═════ Data ═════

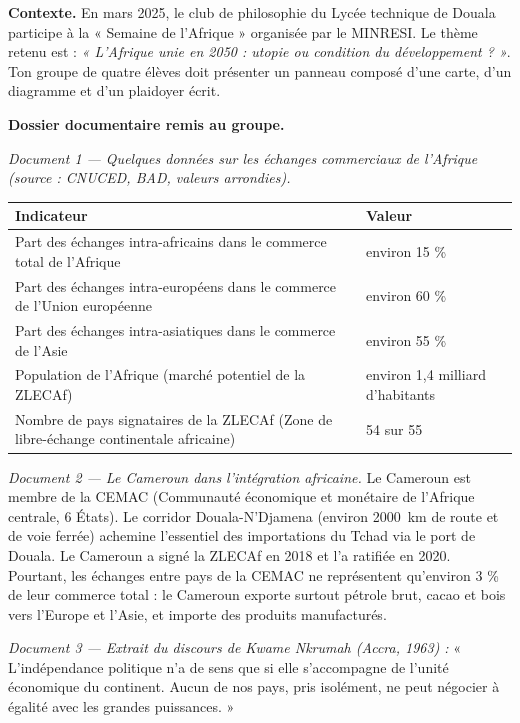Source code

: \documentclass[11pt]{article}
\newcounter{popsec}
\newcounter{popsub}
\newcommand{\courssub}[1]{%
  \stepcounter{popsub}%
  \par\vspace{9pt}\noindent{\popxbold\fontsize{11.5}{13}\selectfont\color{popink}{\color{poporange}\thepopsec.\thepopsub}\hspace{6pt}#1}\par\nopagebreak\vspace{4pt}
}
\begin{document}
\courssub{Situation}

\textbf{Contexte.} En mars 2025, le club de philosophie du Lycée technique de Douala participe à la « Semaine de l'Afrique » organisée par le MINRESI. Le thème retenu est : \emph{« L'Afrique unie en 2050 : utopie ou condition du développement ? »}. Ton groupe de quatre élèves doit présenter un panneau composé d'une carte, d'un diagramme et d'un plaidoyer écrit.

\textbf{Dossier documentaire remis au groupe.}

\emph{Document 1 — Quelques données sur les échanges commerciaux de l'Afrique (source : CNUCED, BAD, valeurs arrondies).}
\begin{center}
\begin{tabularx}{\linewidth}{|l|X|}\hline
\rowcolor{popblueL} \textbf{Indicateur} & \textbf{Valeur} \\ \hline
Part des échanges intra-africains dans le commerce total de l'Afrique & environ 15 \% \\ \hline
Part des échanges intra-européens dans le commerce de l'Union européenne & environ 60 \% \\ \hline
Part des échanges intra-asiatiques dans le commerce de l'Asie & environ 55 \% \\ \hline
Population de l'Afrique (marché potentiel de la ZLECAf) & environ 1,4 milliard d'habitants \\ \hline
Nombre de pays signataires de la ZLECAf (Zone de libre-échange continentale africaine) & 54 sur 55 \\ \hline
\end{tabularx}
\end{center}

\emph{Document 2 — Le Cameroun dans l'intégration africaine.} Le Cameroun est membre de la CEMAC (Communauté économique et monétaire de l'Afrique centrale, 6 États). Le corridor Douala-N'Djamena (environ \SI{2000}{km} de route et de voie ferrée) achemine l'essentiel des importations du Tchad via le port de Douala. Le Cameroun a signé la ZLECAf en 2018 et l'a ratifiée en 2020. Pourtant, les échanges entre pays de la CEMAC ne représentent qu'environ 3 \% de leur commerce total : le Cameroun exporte surtout pétrole brut, cacao et bois vers l'Europe et l'Asie, et importe des produits manufacturés.

\emph{Document 3 — Extrait du discours de Kwame Nkrumah (Accra, 1963) :} « L'indépendance politique n'a de sens que si elle s'accompagne de l'unité économique du continent. Aucun de nos pays, pris isolément, ne peut négocier à égalité avec les grandes puissances. »
\end{document}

═════

Work to complete: Where a line of the data contains "ZLECAf", copy that line.

Answer space:
Population de l'Afrique (marché potentiel de la ZLECAf) & environ 1,4 milliard d'habitants \\ \hline
Nombre de pays signataires de la ZLECAf (Zone de libre-échange continentale africaine) & 54 sur 55 \\ \hline
\emph{Document 2 — Le Cameroun dans l'intégration africaine.} Le Cameroun est membre de la CEMAC (Communauté économique et monétaire de l'Afrique centrale, 6 États). Le corridor Douala-N'Djamena (environ \SI{2000}{km} de route et de voie ferrée) achemine l'essentiel des importations du Tchad via le port de Douala. Le Cameroun a signé la ZLECAf en 2018 et l'a ratifiée en 2020. Pourtant, les échanges entre pays de la CEMAC ne représentent qu'environ 3 \% de leur commerce total : le Cameroun exporte surtout pétrole brut, cacao et bois vers l'Europe et l'Asie, et importe des produits manufacturés.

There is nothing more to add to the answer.